Sospechosamente, tras el fracaso del 23 F, los dirigentes y responsables de los partidos políticos que jugaron con fuego con operaciones de dudosa constitucionalidad, se mostrarían más prudentes sin hacer demasiadas preguntas ni abrir investigación alguna. Sencillamente se dieron por satisfechos afirmando que el rey Juan Carlos había salvado la democracia al desbaratar con su actuación la locura golpista, porque supo sujetar con su autoridad a la mayor parte de los militares que aquella noche fueron leales y demócratas.“El rey la noche del 23 F se ganó la legitimidad de ejercicio”, se ha venido repitiendo de forma monocorde y cansina, pero lo cierto es que en el veintitrés de febrero de 1981 el rey Juan Carlos fue la clave principal, la pieza fundamental. Antes, durante y después. Todos, absolutamente todos, los que aquel día tuvieron algún grado de participación creyeron sin duda alguna que actuaban bajo las órdenes y los deseos del rey. En un sentido y en otro, todo se hizo en torno al rey. Todo pasó por el rey. Y durante un buen puñado de horas el rey estuvo “a verlas venir”. Sin la figura del rey jamás habría habido ni existido 23 F. Quizá otra cosa en otro momento, pero no el 23 de febrero, que fue para lo que fue: un golpe sobre el sistema, tramado, desarrollado y ejecutado desde dentro del sistema para la corrección del propio sistema. Por lo tanto, no es que el rey tuviera conocimiento del mismo, que sí lo tuvo, sino que estuvo absolutamente involucrado en la operación. Ya fuera motu proprio o por dejar hacer. “¡A mí dádmelo hecho!”, sería la frase que repetiría en diversas ocasiones a lo largo de 1980 y en las semanas anteriores al veintitrés de febrero de 1981, cuando se le hablaba de la Operación De Gaulle versus Operación Armada.

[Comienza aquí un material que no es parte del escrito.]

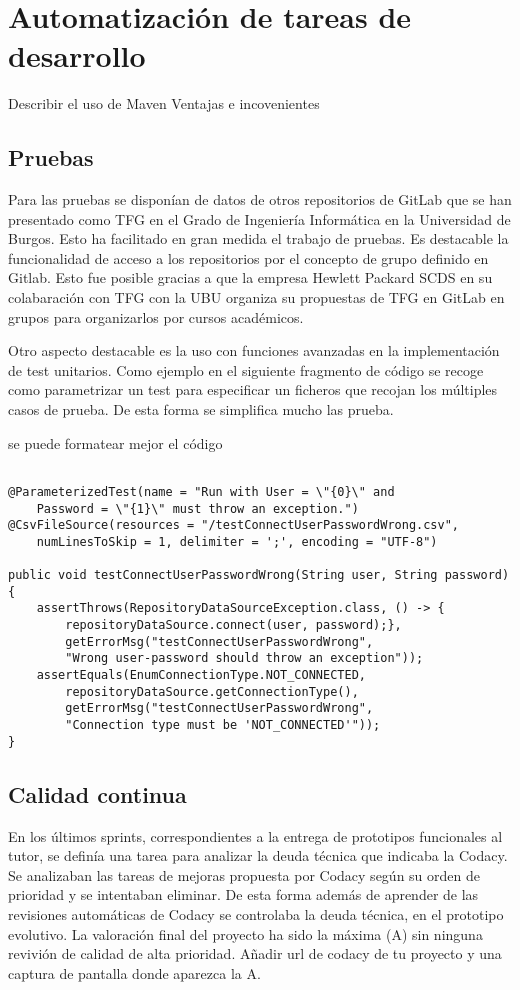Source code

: \section{Automatización de tareas de desarrollo}
\todo Describir el uso de Maven Ventajas e incovenientes
\subsection{Pruebas}
Para las pruebas se disponían de datos de otros repositorios de GitLab que se han presentado como TFG en el Grado de Ingeniería Informática en la 
Universidad de Burgos. Esto ha facilitado en gran medida el trabajo de pruebas. 
Es destacable la funcionalidad de acceso a los repositorios por el concepto de grupo definido en Gitlab. Esto fue posible gracias a que la empresa Hewlett Packard SCDS en su colabaración con TFG con la UBU organiza su propuestas de TFG en GitLab en grupos para organizarlos por cursos académicos.



Otro aspecto destacable es la uso con funciones avanzadas en la implementación de test unitarios. 
Como ejemplo en el siguiente fragmento de código se recoge como parametrizar un test para especificar un ficheros que recojan los múltiples casos de prueba.
De esta forma se simplifica mucho las prueba.

\todo se puede formatear mejor el código 
\tiny{
\begin{lstlisting}

@ParameterizedTest(name = "Run with User = \"{0}\" and 
	Password = \"{1}\" must throw an exception.")
@CsvFileSource(resources = "/testConnectUserPasswordWrong.csv", 
	numLinesToSkip = 1, delimiter = ';', encoding = "UTF-8")
						
public void testConnectUserPasswordWrong(String user, String password){
	assertThrows(RepositoryDataSourceException.class, () -> {
		repositoryDataSource.connect(user, password);},
		getErrorMsg("testConnectUserPasswordWrong", 
		"Wrong user-password should throw an exception"));
	assertEquals(EnumConnectionType.NOT_CONNECTED, 
		repositoryDataSource.getConnectionType(),
		getErrorMsg("testConnectUserPasswordWrong", 
		"Connection type must be 'NOT_CONNECTED'"));
}
\end{lstlisting}		

}

 

\subsection{Calidad continua}
En los últimos sprints, correspondientes a la entrega de prototipos funcionales al tutor,
se definía una tarea para analizar la deuda técnica que indicaba la Codacy.
Se analizaban las tareas de mejoras propuesta por Codacy según su orden de prioridad y se intentaban eliminar.
De esta forma además de aprender de las revisiones automáticas de Codacy se controlaba la deuda técnica, en el prototipo evolutivo.
La valoración final del proyecto ha sido la máxima (A) sin ninguna revivión de calidad de alta prioridad.
\todo Añadir url de codacy de tu proyecto y una captura de pantalla donde aparezca la A.

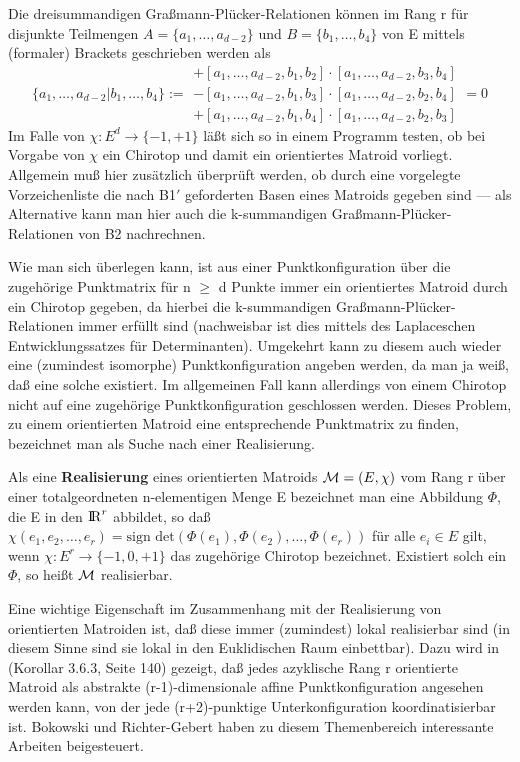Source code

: Die dreisummandigen Graßmann-Plücker-Relationen können im Rang r für
disjunkte Teilmengen $A=\{a_1,\ldots,a_{d-2}\}$ und $B=\{b_1,\ldots,b_4\}$
von E mittels (formaler) Brackets geschrieben werden als
$$\{a_1,\ldots,a_{d-2}|b_1,\ldots,b_4\}:=
  \begin{array}{l}
    +[a_1,\ldots,a_{d-2},b_1,b_2]\cdot [a_1,\ldots,a_{d-2},b_3,b_4]\\
    -[a_1,\ldots,a_{d-2},b_1,b_3]\cdot [a_1,\ldots,a_{d-2},b_2,b_4]\\
    +[a_1,\ldots,a_{d-2},b_1,b_4]\cdot [a_1,\ldots,a_{d-2},b_2,b_3]
  \end{array}=0$$
Im Falle von $\chi:E^d\to\{-1,+1\}$ läßt sich so in einem Programm testen,
ob bei Vorgabe von $\chi$ ein Chirotop und damit ein orientiertes Matroid
vorliegt. Allgemein muß hier zusätzlich überprüft werden, ob durch eine
vorgelegte Vorzeichenliste die nach B1$'$ geforderten Basen eines Matroids
gegeben sind --- als Alternative kann man hier auch die k-summandigen
Graßmann-Plücker-Relationen von B2 nachrechnen.

Wie man sich überlegen kann, ist aus einer Punktkonfiguration über die
zugehörige Punktmatrix für n $\geq$ d Punkte immer ein orientiertes Matroid
durch ein Chirotop gegeben, da hierbei die k-summandigen
Graßmann-Plücker-Relationen immer erfüllt sind (nachweisbar ist dies mittels
des Laplaceschen Entwicklungssatzes für Determinanten). Umgekehrt kann
zu diesem auch wieder eine (zumindest isomorphe) Punktkonfiguration angeben
werden, da man ja weiß, daß eine solche existiert. Im allgemeinen Fall kann
allerdings von einem Chirotop nicht auf eine zugehörige Punktkonfiguration
geschlossen werden. Dieses Problem, zu einem orientierten Matroid eine
entsprechende Punktmatrix zu finden, bezeichnet man als Suche nach einer
Realisierung.\label{real}

Als eine {\bf Realisierung} eines orientierten Matroids
${\cal M}=(E,\chi)$ vom Rang r über einer totalgeordneten n-elementigen Menge
E bezeichnet man eine Abbildung $\Phi$, die E in den $\mbox{$\rm I\!R$}^r$ abbildet, so daß
$\chi(e_1,e_2,\ldots,e_r)=\mbox{sign det}(\Phi(e_1),\Phi(e_2),\ldots,\Phi(e_r))$
für alle $e_i\in E$ gilt, wenn $\chi:E^r\to\{-1,0,+1\}$ das zugehörige
Chirotop bezeichnet. Existiert solch ein $\Phi$, so heißt $\cal M$
realisierbar.

{\scsi
Eine wichtige Eigenschaft im Zusammenhang mit der Realisierung von
orientierten Matroiden ist, daß diese immer (zumindest) lokal realisierbar
sind (in diesem Sinne sind sie lokal in den Euklidischen Raum einbettbar). Dazu
wird in \cite{Bj:93} (Korollar 3.6.3, Seite 140) gezeigt, daß jedes azyklische
Rang r orientierte Matroid als abstrakte (r-1)-dimensionale affine
Punktkonfiguration angesehen werden kann, von der jede (r+2)-punktige
Unterkonfiguration koordinatisierbar ist. Bokowski und Richter-Gebert haben
zu diesem Themenbereich interessante Arbeiten beigesteuert.
}

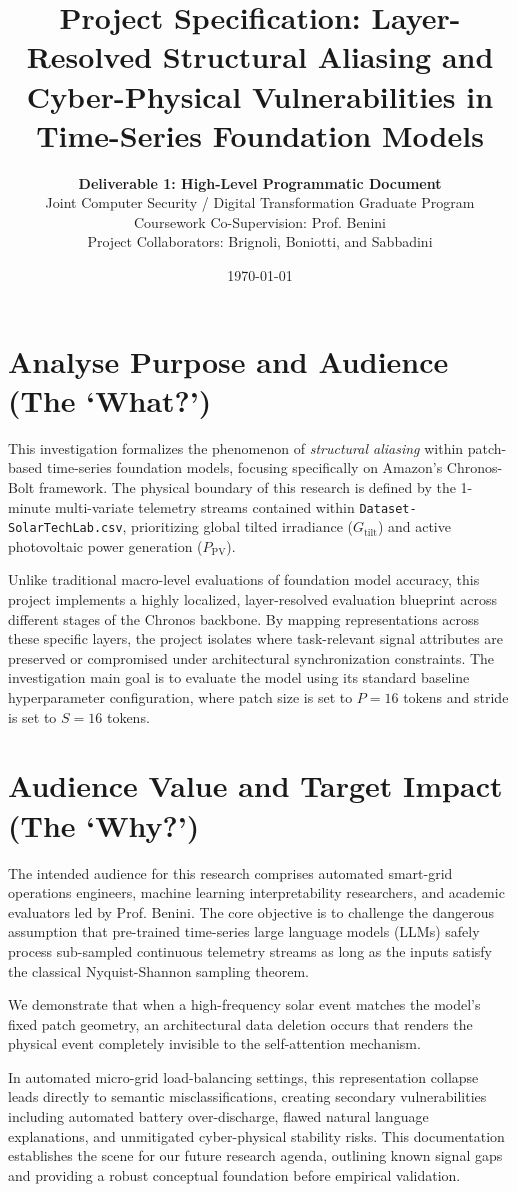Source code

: \documentclass[11pt,a4paper]{article}
\title{\textbf{Project Specification: Layer-Resolved Structural Aliasing and Cyber-Physical Vulnerabilities in Time-Series Foundation Models}}
\author{\textbf{Deliverable 1: High-Level Programmatic Document} \\
Joint Computer Security / Digital Transformation Graduate Program \\
Coursework Co-Supervision: Prof. Benini \\
Project Collaborators: Brignoli, Boniotti, and Sabbadini}
\date{\today}
\begin{document}
\maketitle

\section{Analyse Purpose and Audience (The `What?')}
This investigation formalizes the phenomenon of \textit{structural aliasing} within patch-based time-series foundation models, focusing specifically on Amazon's Chronos-Bolt framework. The physical boundary of this research is defined by the 1-minute multi-variate telemetry streams contained within \texttt{Dataset-SolarTechLab.csv}, prioritizing global tilted irradiance ($G_{\mathrm{tilt}}$) and active photovoltaic power generation ($P_{\mathrm{PV}}$). 

Unlike traditional macro-level evaluations of foundation model accuracy, this project implements a highly localized, layer-resolved evaluation blueprint across different stages of the Chronos backbone. By mapping representations across these specific layers, the project isolates where task-relevant signal attributes are preserved or compromised under architectural synchronization constraints. The investigation main goal is to evaluate the model using its standard baseline hyperparameter configuration, where patch size is set to $P=16$ tokens and stride is set to $S=16$ tokens.

\section{Audience Value and Target Impact (The `Why?')}
The intended audience for this research comprises automated smart-grid operations engineers, machine learning interpretability researchers, and academic evaluators led by Prof. Benini. The core objective is to challenge the dangerous assumption that pre-trained time-series large language models (LLMs) safely process sub-sampled continuous telemetry streams as long as the inputs satisfy the classical Nyquist-Shannon sampling theorem. 

We demonstrate that when a high-frequency solar event matches the model's fixed patch geometry, an architectural data deletion occurs that renders the physical event completely invisible to the self-attention mechanism. 

In automated micro-grid load-balancing settings, this representation collapse leads directly to semantic misclassifications, creating secondary vulnerabilities including automated battery over-discharge, flawed natural language explanations, and unmitigated cyber-physical stability risks. This documentation establishes the scene for our future research agenda, outlining known signal gaps and providing a robust conceptual foundation before empirical validation.
\end{document}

En el 23 de febrero de 1981 no hubo conspiración militar ni rebeliones de capitanías generales ni de generales ni varios golpes simultáneos, cogido alguno de ellos al vuelo de la improvisación; sino un entramado criptopolítico en el que una vez alcanzado el consenso básico sobre la fórmula gobierno de gestión presidido por el general Armada, que estaba integrado por representantes de todos los partidos políticos, se generó artificialmente un SAM –Supuesto Anticonstitucional Máximo- con la acción del teniente coronel Tejero –quien al final sería el chivo expiatorio-; se buscó la participación de dos generales monárquicos de probada lealtad al rey Juan Carlos, y la exhibición mínima de la fuerza, que forzara alcanzar el objetivo de la aceptación política, pública y social de ese gobierno de integración, que debía resolverse sin derramamiento de sangre ni represión social.
Ese fue el diseño tramado como una operación especial, un golpe institucional, elaborado y ejecutado desde la dirección del servicio de inteligencia –Cesid- para corregir los excesos cometidos por unos gobiernos de centro, y un presidente de gobierno -Adolfo Suárez- a quien se le había escapado el control de la situación política. Y de cuyo desplome se corría el peligro de arrastrar también a la corona en su caída; entre otras cosas, por la manifiesta vinculación personal y de compromiso que el propio rey Juan Carlos había dado a los gobiernos Suárez como gobiernos del rey. Al menos durante el tiempo en el que las sinergias entre ambos funcionaron plenamente.